**Your goal**
Set down a faithful copy of every record, and skip the pictures in it.

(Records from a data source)
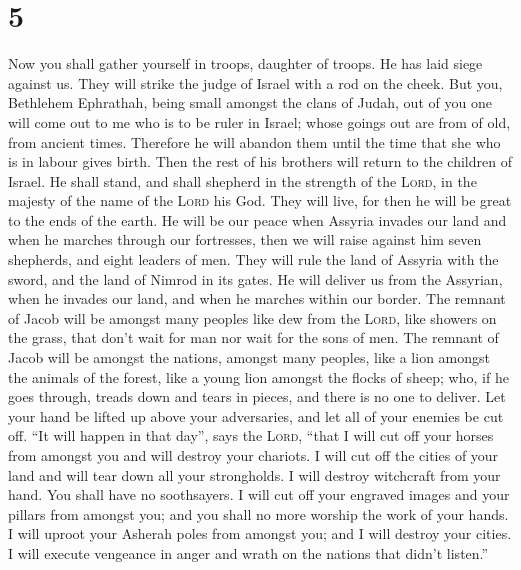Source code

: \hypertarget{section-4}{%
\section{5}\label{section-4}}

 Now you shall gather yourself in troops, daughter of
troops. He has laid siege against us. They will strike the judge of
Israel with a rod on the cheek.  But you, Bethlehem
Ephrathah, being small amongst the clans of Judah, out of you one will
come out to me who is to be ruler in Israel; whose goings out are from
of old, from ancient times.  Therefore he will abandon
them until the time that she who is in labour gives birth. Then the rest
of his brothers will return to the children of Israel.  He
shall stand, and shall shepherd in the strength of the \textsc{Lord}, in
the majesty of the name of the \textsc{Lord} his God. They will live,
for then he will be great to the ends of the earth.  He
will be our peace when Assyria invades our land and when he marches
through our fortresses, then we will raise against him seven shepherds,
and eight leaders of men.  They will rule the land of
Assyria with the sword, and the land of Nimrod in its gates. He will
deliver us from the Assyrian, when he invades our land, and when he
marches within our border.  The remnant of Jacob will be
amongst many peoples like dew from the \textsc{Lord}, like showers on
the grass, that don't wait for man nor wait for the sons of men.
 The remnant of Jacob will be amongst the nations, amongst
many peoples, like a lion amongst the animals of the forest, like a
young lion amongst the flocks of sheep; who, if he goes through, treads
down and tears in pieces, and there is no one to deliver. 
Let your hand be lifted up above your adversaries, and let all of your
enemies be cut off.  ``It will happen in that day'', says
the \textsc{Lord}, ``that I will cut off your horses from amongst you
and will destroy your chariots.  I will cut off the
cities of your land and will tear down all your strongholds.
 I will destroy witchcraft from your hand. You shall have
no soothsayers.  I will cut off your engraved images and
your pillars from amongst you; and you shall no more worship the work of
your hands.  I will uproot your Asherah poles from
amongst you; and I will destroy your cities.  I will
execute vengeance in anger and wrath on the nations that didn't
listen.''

**Result below**
Source code

: \hypertarget{section-4}{%
\section{5}\label{section-4}}

 Now you shall gather yourself in troops, daughter of
troops. He has laid siege against us. They will strike the judge of
Israel with a rod on the cheek.  But you, Bethlehem
Ephrathah, being small amongst the clans of Judah, out of you one will
come out to me who is to be ruler in Israel; whose goings out are from
of old, from ancient times.  Therefore he will abandon
them until the time that she who is in labour gives birth. Then the rest
of his brothers will return to the children of Israel.  He
shall stand, and shall shepherd in the strength of the \textsc{Lord}, in
the majesty of the name of the \textsc{Lord} his God. They will live,
for then he will be great to the ends of the earth.  He
will be our peace when Assyria invades our land and when he marches
through our fortresses, then we will raise against him seven shepherds,
and eight leaders of men.  They will rule the land of
Assyria with the sword, and the land of Nimrod in its gates. He will
deliver us from the Assyrian, when he invades our land, and when he
marches within our border.  The remnant of Jacob will be
amongst many peoples like dew from the \textsc{Lord}, like showers on
the grass, that don't wait for man nor wait for the sons of men.
 The remnant of Jacob will be amongst the nations, amongst
many peoples, like a lion amongst the animals of the forest, like a
young lion amongst the flocks of sheep; who, if he goes through, treads
down and tears in pieces, and there is no one to deliver. 
Let your hand be lifted up above your adversaries, and let all of your
enemies be cut off.  ``It will happen in that day'', says
the \textsc{Lord}, ``that I will cut off your horses from amongst you
and will destroy your chariots.  I will cut off the
cities of your land and will tear down all your strongholds.
 I will destroy witchcraft from your hand. You shall have
no soothsayers.  I will cut off your engraved images and
your pillars from amongst you; and you shall no more worship the work of
your hands.  I will uproot your Asherah poles from
amongst you; and I will destroy your cities.  I will
execute vengeance in anger and wrath on the nations that didn't
listen.''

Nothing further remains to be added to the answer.